* **EXERCISE**: Among the entries below, only the lines starting at the one with "## Análisis del sistema de ficheros" and ending at the one with "fsck.ext3 /dev/hda1: reparar", both included, are to be printed exactly.

* **THE INPUT**:
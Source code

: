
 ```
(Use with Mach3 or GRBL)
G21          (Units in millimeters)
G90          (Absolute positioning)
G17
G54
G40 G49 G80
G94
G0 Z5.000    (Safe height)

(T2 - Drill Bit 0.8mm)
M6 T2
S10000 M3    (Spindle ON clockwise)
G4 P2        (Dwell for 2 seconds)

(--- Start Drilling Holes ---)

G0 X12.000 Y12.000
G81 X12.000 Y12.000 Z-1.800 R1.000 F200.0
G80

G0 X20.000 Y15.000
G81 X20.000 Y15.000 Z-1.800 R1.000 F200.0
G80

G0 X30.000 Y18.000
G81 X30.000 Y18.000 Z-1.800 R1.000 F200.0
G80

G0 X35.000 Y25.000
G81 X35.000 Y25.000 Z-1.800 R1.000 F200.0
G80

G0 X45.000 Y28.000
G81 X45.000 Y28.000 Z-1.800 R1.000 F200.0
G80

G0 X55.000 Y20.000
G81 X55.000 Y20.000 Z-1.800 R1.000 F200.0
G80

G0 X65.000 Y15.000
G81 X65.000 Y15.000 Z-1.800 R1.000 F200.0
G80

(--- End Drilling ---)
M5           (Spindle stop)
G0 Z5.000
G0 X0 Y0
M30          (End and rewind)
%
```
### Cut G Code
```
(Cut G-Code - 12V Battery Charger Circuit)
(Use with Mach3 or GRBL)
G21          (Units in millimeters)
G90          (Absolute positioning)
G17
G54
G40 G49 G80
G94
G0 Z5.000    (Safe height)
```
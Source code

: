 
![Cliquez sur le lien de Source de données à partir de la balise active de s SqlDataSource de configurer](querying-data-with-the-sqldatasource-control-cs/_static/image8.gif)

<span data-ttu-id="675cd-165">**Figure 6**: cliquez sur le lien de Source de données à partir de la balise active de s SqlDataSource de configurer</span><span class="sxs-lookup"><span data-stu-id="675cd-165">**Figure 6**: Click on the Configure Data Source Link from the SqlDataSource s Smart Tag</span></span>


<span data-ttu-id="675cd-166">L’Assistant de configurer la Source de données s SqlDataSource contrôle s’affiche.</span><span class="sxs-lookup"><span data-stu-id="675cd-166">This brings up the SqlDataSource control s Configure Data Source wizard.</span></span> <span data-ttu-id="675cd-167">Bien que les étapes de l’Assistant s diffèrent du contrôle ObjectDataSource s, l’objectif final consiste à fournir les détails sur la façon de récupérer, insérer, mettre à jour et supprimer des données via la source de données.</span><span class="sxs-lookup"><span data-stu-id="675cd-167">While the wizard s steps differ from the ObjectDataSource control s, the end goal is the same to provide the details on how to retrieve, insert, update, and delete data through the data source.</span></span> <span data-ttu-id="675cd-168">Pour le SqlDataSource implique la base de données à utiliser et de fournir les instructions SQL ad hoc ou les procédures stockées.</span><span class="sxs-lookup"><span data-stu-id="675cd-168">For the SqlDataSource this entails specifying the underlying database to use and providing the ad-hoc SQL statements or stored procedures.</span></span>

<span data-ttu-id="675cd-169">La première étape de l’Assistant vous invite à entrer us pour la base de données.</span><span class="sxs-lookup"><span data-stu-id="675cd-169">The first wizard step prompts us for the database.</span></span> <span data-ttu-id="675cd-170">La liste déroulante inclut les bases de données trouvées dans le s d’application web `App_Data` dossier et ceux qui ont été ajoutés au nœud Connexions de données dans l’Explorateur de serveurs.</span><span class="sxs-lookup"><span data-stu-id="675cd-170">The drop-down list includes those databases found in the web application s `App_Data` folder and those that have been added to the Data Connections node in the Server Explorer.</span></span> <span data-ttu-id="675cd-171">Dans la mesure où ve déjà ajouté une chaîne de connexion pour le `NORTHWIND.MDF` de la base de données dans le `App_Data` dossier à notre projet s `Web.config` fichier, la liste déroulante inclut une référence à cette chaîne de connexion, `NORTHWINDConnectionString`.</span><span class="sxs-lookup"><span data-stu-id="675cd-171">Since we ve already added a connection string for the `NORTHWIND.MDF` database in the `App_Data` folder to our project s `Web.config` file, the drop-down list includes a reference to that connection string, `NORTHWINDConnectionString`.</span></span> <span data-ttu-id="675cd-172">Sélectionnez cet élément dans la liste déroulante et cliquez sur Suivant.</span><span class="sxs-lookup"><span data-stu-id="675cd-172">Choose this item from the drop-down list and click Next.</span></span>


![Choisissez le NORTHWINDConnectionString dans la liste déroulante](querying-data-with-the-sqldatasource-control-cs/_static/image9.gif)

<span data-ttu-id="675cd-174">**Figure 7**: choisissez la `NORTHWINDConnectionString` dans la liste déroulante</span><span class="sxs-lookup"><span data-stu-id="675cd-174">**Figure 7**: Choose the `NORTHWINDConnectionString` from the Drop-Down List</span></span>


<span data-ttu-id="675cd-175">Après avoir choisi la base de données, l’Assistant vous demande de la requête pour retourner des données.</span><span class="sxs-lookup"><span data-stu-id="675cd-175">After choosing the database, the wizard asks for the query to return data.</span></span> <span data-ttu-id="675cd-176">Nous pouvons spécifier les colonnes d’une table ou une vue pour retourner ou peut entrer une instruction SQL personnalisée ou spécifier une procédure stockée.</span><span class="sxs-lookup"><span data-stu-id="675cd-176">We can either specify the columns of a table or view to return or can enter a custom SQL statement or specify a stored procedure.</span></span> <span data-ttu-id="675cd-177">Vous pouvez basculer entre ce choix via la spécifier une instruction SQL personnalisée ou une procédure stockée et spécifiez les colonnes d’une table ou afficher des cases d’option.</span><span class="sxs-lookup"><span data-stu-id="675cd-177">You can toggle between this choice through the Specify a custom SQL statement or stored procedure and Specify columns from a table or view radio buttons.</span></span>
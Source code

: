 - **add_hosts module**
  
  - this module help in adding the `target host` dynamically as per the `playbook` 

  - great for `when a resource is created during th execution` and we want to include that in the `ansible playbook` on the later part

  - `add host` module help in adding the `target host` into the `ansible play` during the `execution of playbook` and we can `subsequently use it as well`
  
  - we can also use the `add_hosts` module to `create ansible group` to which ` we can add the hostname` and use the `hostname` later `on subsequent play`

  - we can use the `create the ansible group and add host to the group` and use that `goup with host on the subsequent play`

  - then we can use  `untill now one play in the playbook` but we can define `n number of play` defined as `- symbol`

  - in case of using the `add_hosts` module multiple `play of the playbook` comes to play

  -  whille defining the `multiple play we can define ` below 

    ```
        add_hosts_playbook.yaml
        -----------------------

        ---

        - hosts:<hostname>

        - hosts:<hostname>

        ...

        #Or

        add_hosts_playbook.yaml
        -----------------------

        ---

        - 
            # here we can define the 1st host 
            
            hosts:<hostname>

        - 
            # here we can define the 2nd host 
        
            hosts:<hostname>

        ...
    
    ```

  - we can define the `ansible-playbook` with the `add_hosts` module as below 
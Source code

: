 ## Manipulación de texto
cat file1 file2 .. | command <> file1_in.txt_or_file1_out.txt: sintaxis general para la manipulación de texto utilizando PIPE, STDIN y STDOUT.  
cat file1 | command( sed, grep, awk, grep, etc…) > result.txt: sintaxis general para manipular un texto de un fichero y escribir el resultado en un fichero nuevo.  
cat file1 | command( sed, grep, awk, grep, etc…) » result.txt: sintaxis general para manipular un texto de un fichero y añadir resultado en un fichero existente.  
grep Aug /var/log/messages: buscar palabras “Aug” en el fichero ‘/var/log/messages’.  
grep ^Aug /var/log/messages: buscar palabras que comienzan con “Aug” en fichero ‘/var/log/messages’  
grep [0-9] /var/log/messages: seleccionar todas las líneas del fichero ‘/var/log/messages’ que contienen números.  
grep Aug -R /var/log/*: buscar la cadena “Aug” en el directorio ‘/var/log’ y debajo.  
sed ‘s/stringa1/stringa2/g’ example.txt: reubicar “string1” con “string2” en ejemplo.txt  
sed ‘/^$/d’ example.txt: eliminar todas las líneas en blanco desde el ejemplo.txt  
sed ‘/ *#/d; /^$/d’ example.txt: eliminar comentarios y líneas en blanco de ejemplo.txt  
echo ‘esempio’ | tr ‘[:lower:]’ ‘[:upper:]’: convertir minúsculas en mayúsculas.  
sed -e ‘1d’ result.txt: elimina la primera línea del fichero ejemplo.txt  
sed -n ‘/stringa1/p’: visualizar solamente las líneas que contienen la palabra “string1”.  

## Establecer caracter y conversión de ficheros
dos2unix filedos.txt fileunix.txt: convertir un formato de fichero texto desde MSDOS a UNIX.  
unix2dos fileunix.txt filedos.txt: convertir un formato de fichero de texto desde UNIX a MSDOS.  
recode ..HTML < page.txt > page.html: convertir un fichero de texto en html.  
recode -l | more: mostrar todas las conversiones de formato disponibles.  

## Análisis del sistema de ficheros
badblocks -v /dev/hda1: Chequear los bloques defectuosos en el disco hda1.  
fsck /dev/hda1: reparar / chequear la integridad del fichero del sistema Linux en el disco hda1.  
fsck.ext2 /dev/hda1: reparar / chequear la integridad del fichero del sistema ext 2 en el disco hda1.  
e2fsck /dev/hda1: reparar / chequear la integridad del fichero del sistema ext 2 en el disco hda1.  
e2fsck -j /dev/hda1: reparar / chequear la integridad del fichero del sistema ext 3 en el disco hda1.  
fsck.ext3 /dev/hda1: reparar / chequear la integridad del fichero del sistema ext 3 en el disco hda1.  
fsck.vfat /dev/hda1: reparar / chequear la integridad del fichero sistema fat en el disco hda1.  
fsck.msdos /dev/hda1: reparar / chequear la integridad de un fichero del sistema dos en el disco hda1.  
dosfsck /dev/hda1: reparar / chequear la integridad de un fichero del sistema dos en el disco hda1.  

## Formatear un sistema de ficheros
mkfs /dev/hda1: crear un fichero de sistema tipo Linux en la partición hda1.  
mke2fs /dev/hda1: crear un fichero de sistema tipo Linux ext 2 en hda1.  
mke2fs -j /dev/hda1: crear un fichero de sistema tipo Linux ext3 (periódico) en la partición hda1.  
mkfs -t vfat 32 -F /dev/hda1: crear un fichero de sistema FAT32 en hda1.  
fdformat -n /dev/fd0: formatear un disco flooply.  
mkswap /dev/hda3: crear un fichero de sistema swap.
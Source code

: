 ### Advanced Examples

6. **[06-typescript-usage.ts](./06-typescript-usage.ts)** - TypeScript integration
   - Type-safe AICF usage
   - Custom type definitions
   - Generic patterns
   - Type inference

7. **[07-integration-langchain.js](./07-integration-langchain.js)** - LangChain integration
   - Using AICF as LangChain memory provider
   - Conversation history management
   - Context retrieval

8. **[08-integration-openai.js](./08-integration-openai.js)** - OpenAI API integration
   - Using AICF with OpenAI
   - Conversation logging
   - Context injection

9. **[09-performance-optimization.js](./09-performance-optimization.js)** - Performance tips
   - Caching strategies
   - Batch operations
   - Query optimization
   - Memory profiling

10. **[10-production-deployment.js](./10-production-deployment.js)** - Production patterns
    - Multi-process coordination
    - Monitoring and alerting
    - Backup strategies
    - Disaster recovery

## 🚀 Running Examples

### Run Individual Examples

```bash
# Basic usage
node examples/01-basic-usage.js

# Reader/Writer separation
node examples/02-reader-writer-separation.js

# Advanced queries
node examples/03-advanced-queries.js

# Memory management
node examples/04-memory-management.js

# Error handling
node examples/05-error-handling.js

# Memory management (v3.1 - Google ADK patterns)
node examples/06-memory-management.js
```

* **EXERCISE SOLUTION**:
## Análisis del sistema de ficheros
badblocks -v /dev/hda1: Chequear los bloques defectuosos en el disco hda1.  
fsck /dev/hda1: reparar / chequear la integridad del fichero del sistema Linux en el disco hda1.  
fsck.ext2 /dev/hda1: reparar / chequear la integridad del fichero del sistema ext 2 en el disco hda1.  
e2fsck /dev/hda1: reparar / chequear la integridad del fichero del sistema ext 2 en el disco hda1.  
e2fsck -j /dev/hda1: reparar / chequear la integridad del fichero del sistema ext 3 en el disco hda1.  
fsck.ext3 /dev/hda1: reparar / chequear la integridad del fichero del sistema ext 3 en el disco hda1.  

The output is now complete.